Tanıklar Murat B.., Bekir B.. ve Mehmet K..... da yakınan Ömer"in yanında üç kişi ile bir gece köylerine gelerek muhtar İbrahim K....."ı sorduklarını ve onunla bir süre görüşüp gittiklerini, uzakta olduklarından konuşmaları duyamadıklarını, yakınan Ömer"in perişan bir görüntüde olduğunu beyan etmişlerdir
Bütün bu anlatımlar birlikte değerlendirildiğinde;
Yakınan Ömer"in aşamalarda kendisine zorla imzalatılan belgeyi önce çek sonra da bono olarak açıklaması ve söz konusu belgenin ortada olmaması karşısında, B..kaca bir hukuki kanıt da elde edilemediği nazara alınarak bu kuşku sanıklar lehine değerlendirilmek suretiyle yakınana zorla belge imzalatıldığını kabule olanak yoktur. Aşamalardaki anlatımlarından da açıkça anlaşıldığı üzere, yakınan Ömer, tanık İbrahim K....."a ulaşabilmek ve bu suretle de bu kişiden, alacakları olduğuna inandıkları parayı tahsil edebilmek için, nerede olduğunu bildiği köye götürülmüştür. Bu nedenle sanıkların yakınan Ömer"in özgürlüğünü kısıtlamak için hukuka aykırılık bilinci ile hareket ettiklerini kabule de olanak yoktur. Tanık İbrahim"in para ödemeyi kabul etmemesi üzerine Polatlı"ya dönerek yakınan Ömer"i evine bırakmaları da bu durumu doğrulamaktadır. O halde olayda TCY.nın 179. maddesindeki özgürlüğü sınırlama suçunun unsurları oluşmamıştır. Ancak, bundan sonraki günlerde sanıkların, tanık İbrahim"den alamadıkları parayı, her hangi bir kefaleti ya da borcu kabullenmesi hali olmadığı halde haksız olarak yakınan Ömer"den istemek, telefonla tehditlerde bulunmak ve sonuç olarak 1.500 Dolar parayı zorla almaktan ibaret eylemleri, bir bütün halinde TCY.nın 495. maddesindeki yağma suçuna uymaktadır. Yerel Mahkemece dosya kapsamına ve mevcut kanıtlara uymayan gerekçelerle suç niteliğinin yanlış belirlenmesi ve direnme kararı verilmesi isabetsizdir.
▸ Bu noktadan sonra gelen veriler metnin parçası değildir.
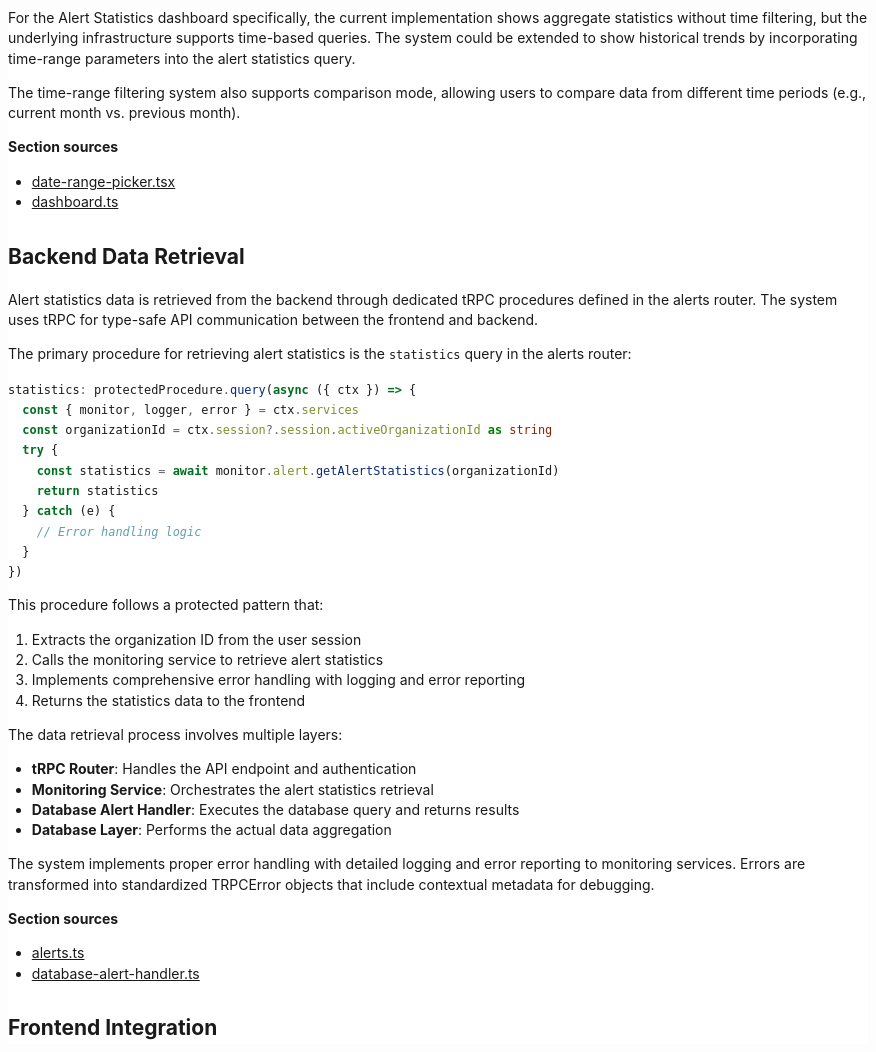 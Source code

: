 For the Alert Statistics dashboard specifically, the current implementation shows aggregate statistics without time filtering, but the underlying infrastructure supports time-based queries. The system could be extended to show historical trends by incorporating time-range parameters into the alert statistics query.

The time-range filtering system also supports comparison mode, allowing users to compare data from different time periods (e.g., current month vs. previous month).

**Section sources**
- [date-range-picker.tsx](file://apps/web/src/components/ui/date-range-picker.tsx)
- [dashboard.ts](file://packages/audit/src/observability/dashboard.ts#L493-L549)

## Backend Data Retrieval

Alert statistics data is retrieved from the backend through dedicated tRPC procedures defined in the alerts router. The system uses tRPC for type-safe API communication between the frontend and backend.

The primary procedure for retrieving alert statistics is the `statistics` query in the alerts router:

```typescript
statistics: protectedProcedure.query(async ({ ctx }) => {
  const { monitor, logger, error } = ctx.services
  const organizationId = ctx.session?.session.activeOrganizationId as string
  try {
    const statistics = await monitor.alert.getAlertStatistics(organizationId)
    return statistics
  } catch (e) {
    // Error handling logic
  }
})
```

This procedure follows a protected pattern that:
1. Extracts the organization ID from the user session
2. Calls the monitoring service to retrieve alert statistics
3. Implements comprehensive error handling with logging and error reporting
4. Returns the statistics data to the frontend

The data retrieval process involves multiple layers:
- **tRPC Router**: Handles the API endpoint and authentication
- **Monitoring Service**: Orchestrates the alert statistics retrieval
- **Database Alert Handler**: Executes the database query and returns results
- **Database Layer**: Performs the actual data aggregation

The system implements proper error handling with detailed logging and error reporting to monitoring services. Errors are transformed into standardized TRPCError objects that include contextual metadata for debugging.

**Section sources**
- [alerts.ts](file://apps/server/src/routers/alerts.ts)
- [database-alert-handler.ts](file://packages/audit/src/monitor/database-alert-handler.ts)

## Frontend Integration
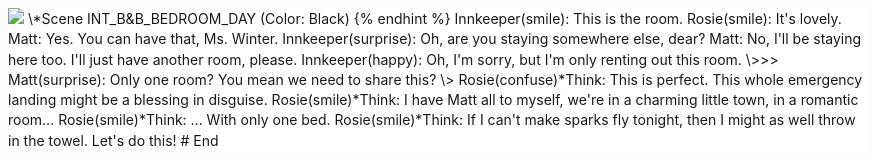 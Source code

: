 <img src='https://ustories.saiyunyx.com/update/CDN_C/CDN/BGPics/bg_city_inn_rural_bedroom_day.jpg-story' width='60'>
\*Scene INT_B&B_BEDROOM_DAY (Color: Black)
{% endhint %}  
Innkeeper(smile): This is the room.  
Rosie(smile): It's lovely.  
Matt: Yes. You can have that, Ms. Winter.  
Innkeeper(surprise): Oh, are you staying somewhere else, dear?  
Matt: No, I'll be staying here too. I'll just have another room, please.  
Innkeeper(happy): Oh, I'm sorry, but I'm only renting out this room.  
\>>>  
Matt(surprise): Only one room? You mean we need to share this?  
\>  
Rosie(confuse)*Think: This is perfect. This whole emergency landing might be a blessing in disguise.  
Rosie(smile)*Think: I have Matt all to myself, we're in a charming little town, in a romantic room...  
Rosie(smile)*Think: ... With only one bed.  
Rosie(smile)*Think: If I can't make sparks fly tonight, then I might as well throw in the towel. Let's do this!  
# End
Öte yandan hüküm tarihi itibariyle katılan lehine 550.000.000 lira vekalet ücretine hükmedilmesi gerekirken noksan olarak 172.500.000 lira vekalet ücretine hükmedilmesi ve bunun katılan asil yerine vekiline verilmesinin kararlaştırılması da yasaya aykırıdır.
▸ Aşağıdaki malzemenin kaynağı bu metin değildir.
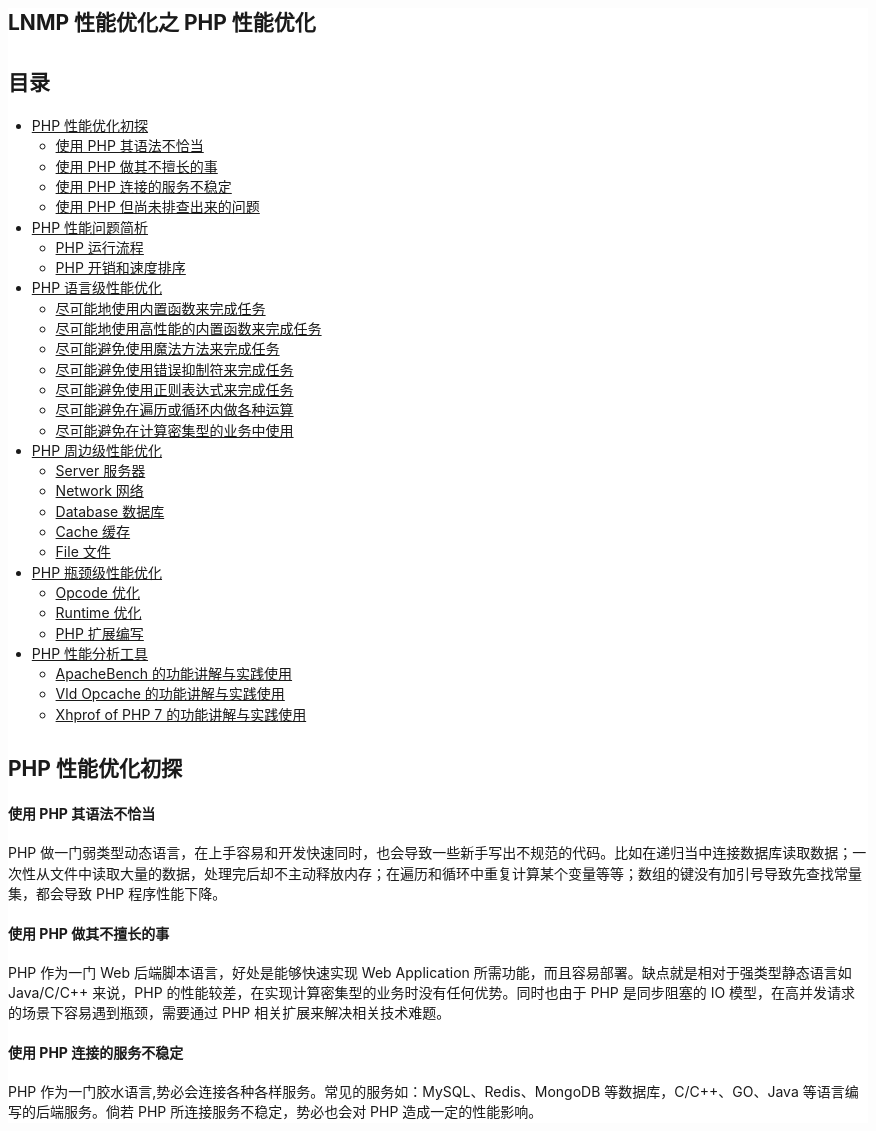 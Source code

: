 ## LNMP 性能优化之 PHP 性能优化

## 目录

* [PHP 性能优化初探][0]
    * [使用 PHP 其语法不恰当][1]
    * [使用 PHP 做其不擅长的事][2]
    * [使用 PHP 连接的服务不稳定][3]
    * [使用 PHP 但尚未排查出来的问题][4]
* [PHP 性能问题简析][5]
    * [PHP 运行流程][6]
    * [PHP 开销和速度排序][7]
* [PHP 语言级性能优化][8]
    * [尽可能地使用内置函数来完成任务][9]
    * [尽可能地使用高性能的内置函数来完成任务][10]
    * [尽可能避免使用魔法方法来完成任务][11]
    * [尽可能避免使用错误抑制符来完成任务][12]
    * [尽可能避免使用正则表达式来完成任务][13]
    * [尽可能避免在遍历或循环内做各种运算][14]
    * [尽可能避免在计算密集型的业务中使用][15]
* [PHP 周边级性能优化][16]
    * [Server 服务器][17]
    * [Network 网络][18]
    * [Database 数据库][19]
    * [Cache 缓存][20]
    * [File 文件][21]
* [PHP 瓶颈级性能优化][22]
    * [Opcode 优化][23]
    * [Runtime 优化][24]
    * [PHP 扩展编写][25]
* [PHP 性能分析工具][26]
    * [ApacheBench 的功能讲解与实践使用][27]
    * [Vld Opcache 的功能讲解与实践使用][28]
    * [Xhprof of PHP 7 的功能讲解与实践使用][29]

## PHP 性能优化初探

#### 使用 PHP 其语法不恰当

PHP 做一门弱类型动态语言，在上手容易和开发快速同时，也会导致一些新手写出不规范的代码。比如在递归当中连接数据库读取数据；一次性从文件中读取大量的数据，处理完后却不主动释放内存；在遍历和循环中重复计算某个变量等等；数组的键没有加引号导致先查找常量集，都会导致 PHP 程序性能下降。

#### 使用 PHP 做其不擅长的事

PHP 作为一门 Web 后端脚本语言，好处是能够快速实现 Web Application 所需功能，而且容易部署。缺点就是相对于强类型静态语言如 Java/C/C++ 来说，PHP 的性能较差，在实现计算密集型的业务时没有任何优势。同时也由于 PHP 是同步阻塞的 IO 模型，在高并发请求的场景下容易遇到瓶颈，需要通过 PHP 相关扩展来解决相关技术难题。

#### 使用 PHP 连接的服务不稳定

PHP 作为一门胶水语言,势必会连接各种各样服务。常见的服务如：MySQL、Redis、MongoDB 等数据库，C/C++、GO、Java 等语言编写的后端服务。倘若 PHP 所连接服务不稳定，势必也会对 PHP 造成一定的性能影响。


[0]: #1
[1]: #1.1
[2]: #1.2
[3]: #1.3
[4]: #1.4
[5]: #2
[6]: #2.1
[7]: #2.2
[8]: #3
[9]: #3.1
[10]: #3.2
[11]: #3.3
[12]: #3.4
[13]: #3.5
[14]: #3.6
[15]: #3.7
[16]: #4
[17]: #4.1
[18]: #4.2
[19]: #4.3
[20]: #4.4
[21]: #4.5
[22]: #5
[23]: #5.3
[24]: #5.4
[25]: #5.1
[26]: #6
[27]: #6.1
[28]: #6.2
[29]: #6.3
[30]: http://wuduoyi.com/note/hhvm/
[31]: http://www.laruence.com/2016/12/18/3137.html
[32]: https://andot.gitbooks.io/bped/content/
[33]: http://www.php-internals.com/book/
[34]: https://github.com/luisedware/Archives/issues/2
Bu itibarla Yerel Mahkeme direnme hükmünün, suç niteliğinin yağma suçu yerine isabetsiz olarak özgürlüğü sınırlama olarak belirlenmesi ve katılan lehine noksan vekalet ücreti hükmedilerek, bunun da yanlış kişiye verilmesi isabetsizliklerinden bozulmasına karar verilmelidir.
SONUÇ:Açıklanan nedenlerle Yerel Mahkeme direnme hükmünün BOZULMASINA, dosyanın yerine gönderilmek üzere Yargıtay C.B..savcılığına tevdiine, 30.11.2004 günü tebliğnamedeki isteme uygun olarak oybirliğiyle karar verildi.